## [What is being asked]
Throughout the material below, tally the lines containing "LVar" and give the total with no accompanying text.

## [Supplied data]
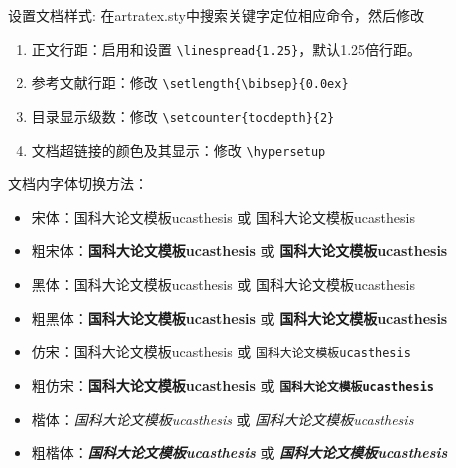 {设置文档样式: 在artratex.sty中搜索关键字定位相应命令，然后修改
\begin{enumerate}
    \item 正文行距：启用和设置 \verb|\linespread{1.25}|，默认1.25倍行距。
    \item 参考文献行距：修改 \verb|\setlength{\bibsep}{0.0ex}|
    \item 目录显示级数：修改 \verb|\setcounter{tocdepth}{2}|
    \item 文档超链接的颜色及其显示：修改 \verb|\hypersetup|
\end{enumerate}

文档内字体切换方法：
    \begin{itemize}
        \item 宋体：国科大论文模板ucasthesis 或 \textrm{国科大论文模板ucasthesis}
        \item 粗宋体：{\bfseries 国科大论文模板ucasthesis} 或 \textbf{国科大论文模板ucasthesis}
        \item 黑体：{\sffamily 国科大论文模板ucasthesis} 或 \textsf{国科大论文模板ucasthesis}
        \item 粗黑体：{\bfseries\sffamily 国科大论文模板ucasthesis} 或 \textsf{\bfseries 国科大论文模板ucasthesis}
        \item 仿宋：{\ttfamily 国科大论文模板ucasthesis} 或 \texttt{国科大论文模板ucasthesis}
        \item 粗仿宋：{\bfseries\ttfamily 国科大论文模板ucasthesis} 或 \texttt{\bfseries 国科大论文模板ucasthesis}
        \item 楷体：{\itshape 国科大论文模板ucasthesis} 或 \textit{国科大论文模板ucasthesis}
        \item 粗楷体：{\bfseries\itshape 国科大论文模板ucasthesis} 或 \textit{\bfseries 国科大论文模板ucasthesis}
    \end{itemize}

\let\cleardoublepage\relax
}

...

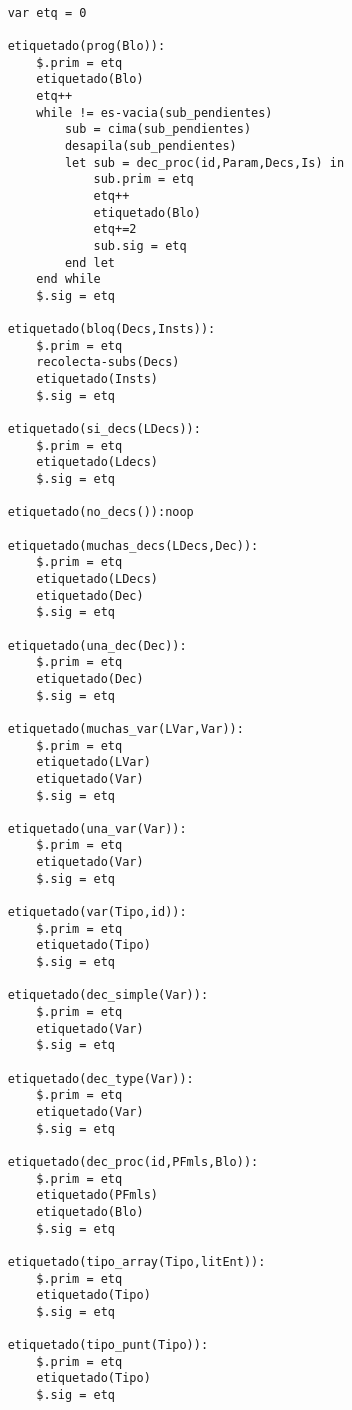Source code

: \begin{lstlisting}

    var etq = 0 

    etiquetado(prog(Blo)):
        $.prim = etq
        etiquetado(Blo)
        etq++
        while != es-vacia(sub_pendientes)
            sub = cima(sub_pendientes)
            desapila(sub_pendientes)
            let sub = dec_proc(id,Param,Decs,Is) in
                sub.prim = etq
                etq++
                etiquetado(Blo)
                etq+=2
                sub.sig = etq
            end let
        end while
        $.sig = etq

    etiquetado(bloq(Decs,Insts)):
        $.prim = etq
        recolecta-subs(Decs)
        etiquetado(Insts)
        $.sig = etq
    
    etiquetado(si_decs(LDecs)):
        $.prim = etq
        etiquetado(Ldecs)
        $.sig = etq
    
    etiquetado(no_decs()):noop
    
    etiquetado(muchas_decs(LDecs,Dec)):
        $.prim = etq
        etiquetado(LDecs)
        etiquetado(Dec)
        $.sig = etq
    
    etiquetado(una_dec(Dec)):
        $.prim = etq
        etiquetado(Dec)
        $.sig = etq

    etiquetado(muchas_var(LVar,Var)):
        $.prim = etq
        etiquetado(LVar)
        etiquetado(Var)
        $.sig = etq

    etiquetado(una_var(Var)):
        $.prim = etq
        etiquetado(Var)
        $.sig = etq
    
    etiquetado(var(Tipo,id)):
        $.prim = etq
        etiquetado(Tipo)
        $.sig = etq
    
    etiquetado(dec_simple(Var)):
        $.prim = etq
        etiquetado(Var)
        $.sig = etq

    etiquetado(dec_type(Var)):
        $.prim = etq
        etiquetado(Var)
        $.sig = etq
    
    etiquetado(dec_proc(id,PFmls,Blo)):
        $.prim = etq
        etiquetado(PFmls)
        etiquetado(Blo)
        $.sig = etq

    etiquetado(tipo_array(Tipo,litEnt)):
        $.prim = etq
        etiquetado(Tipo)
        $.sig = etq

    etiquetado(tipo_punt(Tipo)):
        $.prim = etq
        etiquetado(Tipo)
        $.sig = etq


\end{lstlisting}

...

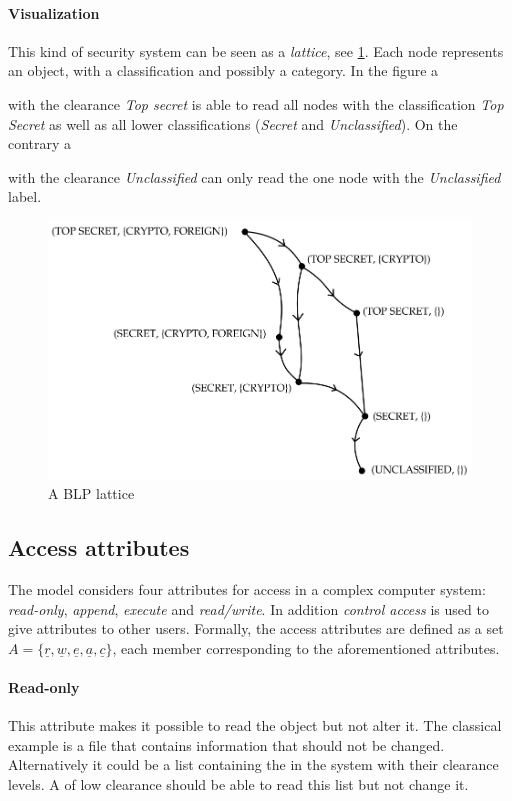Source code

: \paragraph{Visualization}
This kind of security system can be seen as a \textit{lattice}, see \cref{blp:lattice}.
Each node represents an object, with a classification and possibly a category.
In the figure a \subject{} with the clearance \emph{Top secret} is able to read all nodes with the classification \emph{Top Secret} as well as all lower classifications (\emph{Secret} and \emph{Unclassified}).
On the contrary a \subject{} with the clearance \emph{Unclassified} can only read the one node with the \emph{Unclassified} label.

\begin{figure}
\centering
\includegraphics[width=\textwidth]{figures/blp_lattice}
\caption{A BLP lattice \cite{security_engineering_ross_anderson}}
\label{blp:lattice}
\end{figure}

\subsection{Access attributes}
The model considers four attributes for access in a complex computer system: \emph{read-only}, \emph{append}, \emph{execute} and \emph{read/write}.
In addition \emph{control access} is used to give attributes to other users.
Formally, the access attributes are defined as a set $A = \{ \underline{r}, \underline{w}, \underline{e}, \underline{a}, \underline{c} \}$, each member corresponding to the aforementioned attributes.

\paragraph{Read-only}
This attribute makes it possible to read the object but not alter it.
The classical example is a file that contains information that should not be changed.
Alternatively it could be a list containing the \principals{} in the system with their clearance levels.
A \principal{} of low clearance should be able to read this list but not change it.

## [Task result]
2